**WHAT IS NEEDED:** Show each line of the entries below in which the word "DoxyItemize" appears.

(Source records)
*****

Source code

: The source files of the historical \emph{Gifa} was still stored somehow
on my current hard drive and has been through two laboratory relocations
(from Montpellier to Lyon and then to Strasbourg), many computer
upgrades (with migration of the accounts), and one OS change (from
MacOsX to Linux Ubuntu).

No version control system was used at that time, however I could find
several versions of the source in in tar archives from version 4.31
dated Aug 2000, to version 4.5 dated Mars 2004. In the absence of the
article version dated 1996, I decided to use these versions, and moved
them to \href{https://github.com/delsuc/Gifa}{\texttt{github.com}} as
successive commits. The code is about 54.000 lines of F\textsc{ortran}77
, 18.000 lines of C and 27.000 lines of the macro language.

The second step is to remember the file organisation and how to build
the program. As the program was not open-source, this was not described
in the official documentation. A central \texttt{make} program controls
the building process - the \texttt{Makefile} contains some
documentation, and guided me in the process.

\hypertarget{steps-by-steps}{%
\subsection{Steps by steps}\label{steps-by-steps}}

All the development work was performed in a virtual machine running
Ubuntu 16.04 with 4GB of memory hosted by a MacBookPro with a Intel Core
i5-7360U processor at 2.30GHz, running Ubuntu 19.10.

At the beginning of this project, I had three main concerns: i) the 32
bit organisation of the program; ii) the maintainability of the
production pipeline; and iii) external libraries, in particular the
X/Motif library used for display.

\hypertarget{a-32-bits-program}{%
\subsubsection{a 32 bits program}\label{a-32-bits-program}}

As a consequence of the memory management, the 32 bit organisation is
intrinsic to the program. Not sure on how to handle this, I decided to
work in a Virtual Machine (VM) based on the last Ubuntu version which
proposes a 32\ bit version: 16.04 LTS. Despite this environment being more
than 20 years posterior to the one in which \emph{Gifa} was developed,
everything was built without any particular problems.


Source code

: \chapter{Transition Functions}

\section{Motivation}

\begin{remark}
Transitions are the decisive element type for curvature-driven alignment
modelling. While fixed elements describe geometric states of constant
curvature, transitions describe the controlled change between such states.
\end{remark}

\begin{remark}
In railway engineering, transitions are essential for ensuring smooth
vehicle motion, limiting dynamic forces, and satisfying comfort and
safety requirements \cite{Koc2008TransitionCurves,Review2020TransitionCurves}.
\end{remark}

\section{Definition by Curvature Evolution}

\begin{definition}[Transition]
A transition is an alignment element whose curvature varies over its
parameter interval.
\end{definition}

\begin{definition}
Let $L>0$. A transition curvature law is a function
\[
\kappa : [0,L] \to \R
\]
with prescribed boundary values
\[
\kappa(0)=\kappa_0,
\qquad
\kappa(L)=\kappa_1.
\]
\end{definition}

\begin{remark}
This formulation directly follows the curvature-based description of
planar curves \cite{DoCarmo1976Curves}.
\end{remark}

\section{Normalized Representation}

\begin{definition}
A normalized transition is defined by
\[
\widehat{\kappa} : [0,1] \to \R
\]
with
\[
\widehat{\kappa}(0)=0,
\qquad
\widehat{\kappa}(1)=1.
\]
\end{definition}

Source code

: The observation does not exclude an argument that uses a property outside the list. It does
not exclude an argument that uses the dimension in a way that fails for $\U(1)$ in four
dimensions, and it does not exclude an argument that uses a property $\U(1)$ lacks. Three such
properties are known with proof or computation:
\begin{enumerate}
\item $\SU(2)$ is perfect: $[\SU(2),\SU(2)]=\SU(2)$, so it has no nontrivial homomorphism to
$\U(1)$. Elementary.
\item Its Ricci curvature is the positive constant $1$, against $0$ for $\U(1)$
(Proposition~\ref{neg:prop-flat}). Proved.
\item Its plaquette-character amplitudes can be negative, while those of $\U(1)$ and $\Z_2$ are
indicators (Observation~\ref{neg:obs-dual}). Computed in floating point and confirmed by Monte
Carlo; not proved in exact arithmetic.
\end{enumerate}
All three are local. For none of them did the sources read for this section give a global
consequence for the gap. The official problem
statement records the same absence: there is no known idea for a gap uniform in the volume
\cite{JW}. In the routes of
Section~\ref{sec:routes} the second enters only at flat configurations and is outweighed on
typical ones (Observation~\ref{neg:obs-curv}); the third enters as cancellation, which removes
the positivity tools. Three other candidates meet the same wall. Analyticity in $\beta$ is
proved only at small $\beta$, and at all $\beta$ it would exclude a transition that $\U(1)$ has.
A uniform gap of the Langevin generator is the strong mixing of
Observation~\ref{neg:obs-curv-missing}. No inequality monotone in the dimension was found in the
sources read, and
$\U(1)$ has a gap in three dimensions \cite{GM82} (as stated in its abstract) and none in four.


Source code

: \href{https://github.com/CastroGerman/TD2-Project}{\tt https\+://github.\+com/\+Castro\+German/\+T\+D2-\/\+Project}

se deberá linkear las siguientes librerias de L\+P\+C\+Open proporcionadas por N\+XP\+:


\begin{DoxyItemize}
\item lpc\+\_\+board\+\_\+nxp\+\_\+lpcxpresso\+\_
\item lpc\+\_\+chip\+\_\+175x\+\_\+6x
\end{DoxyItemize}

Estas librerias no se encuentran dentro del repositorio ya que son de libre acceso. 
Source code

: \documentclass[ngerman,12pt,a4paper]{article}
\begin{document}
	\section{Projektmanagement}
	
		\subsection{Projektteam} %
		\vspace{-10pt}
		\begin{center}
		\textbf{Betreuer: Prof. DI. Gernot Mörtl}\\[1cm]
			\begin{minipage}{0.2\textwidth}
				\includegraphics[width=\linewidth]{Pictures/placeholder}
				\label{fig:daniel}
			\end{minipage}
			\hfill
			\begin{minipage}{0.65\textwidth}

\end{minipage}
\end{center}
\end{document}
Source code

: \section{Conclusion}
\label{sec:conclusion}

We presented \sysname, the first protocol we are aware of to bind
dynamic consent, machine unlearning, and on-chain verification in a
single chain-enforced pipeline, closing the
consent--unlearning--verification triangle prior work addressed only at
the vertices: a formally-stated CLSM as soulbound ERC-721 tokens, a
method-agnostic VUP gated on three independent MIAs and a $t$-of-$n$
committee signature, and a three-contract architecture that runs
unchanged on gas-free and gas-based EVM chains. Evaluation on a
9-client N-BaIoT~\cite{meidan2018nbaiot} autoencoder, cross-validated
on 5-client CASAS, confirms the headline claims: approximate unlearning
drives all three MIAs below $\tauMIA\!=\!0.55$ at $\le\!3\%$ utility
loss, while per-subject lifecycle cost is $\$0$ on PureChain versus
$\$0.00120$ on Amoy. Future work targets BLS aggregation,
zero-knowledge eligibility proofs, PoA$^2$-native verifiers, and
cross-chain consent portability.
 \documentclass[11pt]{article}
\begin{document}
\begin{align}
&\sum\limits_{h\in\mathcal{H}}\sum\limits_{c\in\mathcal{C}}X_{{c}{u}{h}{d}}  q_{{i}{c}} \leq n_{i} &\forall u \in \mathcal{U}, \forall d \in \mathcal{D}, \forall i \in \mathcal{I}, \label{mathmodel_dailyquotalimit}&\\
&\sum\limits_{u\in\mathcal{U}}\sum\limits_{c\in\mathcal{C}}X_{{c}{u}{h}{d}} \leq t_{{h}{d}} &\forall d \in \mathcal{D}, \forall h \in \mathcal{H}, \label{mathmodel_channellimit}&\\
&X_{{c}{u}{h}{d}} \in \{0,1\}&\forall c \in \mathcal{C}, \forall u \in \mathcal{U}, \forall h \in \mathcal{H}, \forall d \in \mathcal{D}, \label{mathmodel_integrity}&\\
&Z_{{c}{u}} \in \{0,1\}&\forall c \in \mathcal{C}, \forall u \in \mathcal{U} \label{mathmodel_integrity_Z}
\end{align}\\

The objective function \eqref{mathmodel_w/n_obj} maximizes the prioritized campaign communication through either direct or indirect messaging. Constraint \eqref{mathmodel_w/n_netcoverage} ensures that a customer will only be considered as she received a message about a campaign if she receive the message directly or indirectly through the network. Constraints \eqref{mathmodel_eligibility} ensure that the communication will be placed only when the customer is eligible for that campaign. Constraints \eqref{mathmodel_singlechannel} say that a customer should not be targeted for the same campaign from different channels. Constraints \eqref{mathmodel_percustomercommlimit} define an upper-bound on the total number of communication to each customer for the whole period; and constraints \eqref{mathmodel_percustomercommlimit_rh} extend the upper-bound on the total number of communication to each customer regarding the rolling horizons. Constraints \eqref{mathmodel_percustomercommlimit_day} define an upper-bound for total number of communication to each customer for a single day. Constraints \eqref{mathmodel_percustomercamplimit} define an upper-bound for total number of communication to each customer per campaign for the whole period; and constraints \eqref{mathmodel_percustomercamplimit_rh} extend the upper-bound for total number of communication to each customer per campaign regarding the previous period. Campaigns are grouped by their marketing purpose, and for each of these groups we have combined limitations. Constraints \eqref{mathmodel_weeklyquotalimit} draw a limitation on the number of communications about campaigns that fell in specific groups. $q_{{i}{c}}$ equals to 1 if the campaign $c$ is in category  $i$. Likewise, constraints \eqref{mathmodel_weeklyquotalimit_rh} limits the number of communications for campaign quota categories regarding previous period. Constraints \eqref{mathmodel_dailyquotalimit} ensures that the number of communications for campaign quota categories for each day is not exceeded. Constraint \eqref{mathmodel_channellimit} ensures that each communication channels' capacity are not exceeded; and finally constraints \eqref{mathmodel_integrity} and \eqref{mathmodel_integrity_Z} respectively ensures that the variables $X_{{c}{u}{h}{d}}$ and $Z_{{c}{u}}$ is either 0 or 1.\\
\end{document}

*****

**THE COMPLETED TASK:**
\begin{DoxyItemize}
\end{DoxyItemize}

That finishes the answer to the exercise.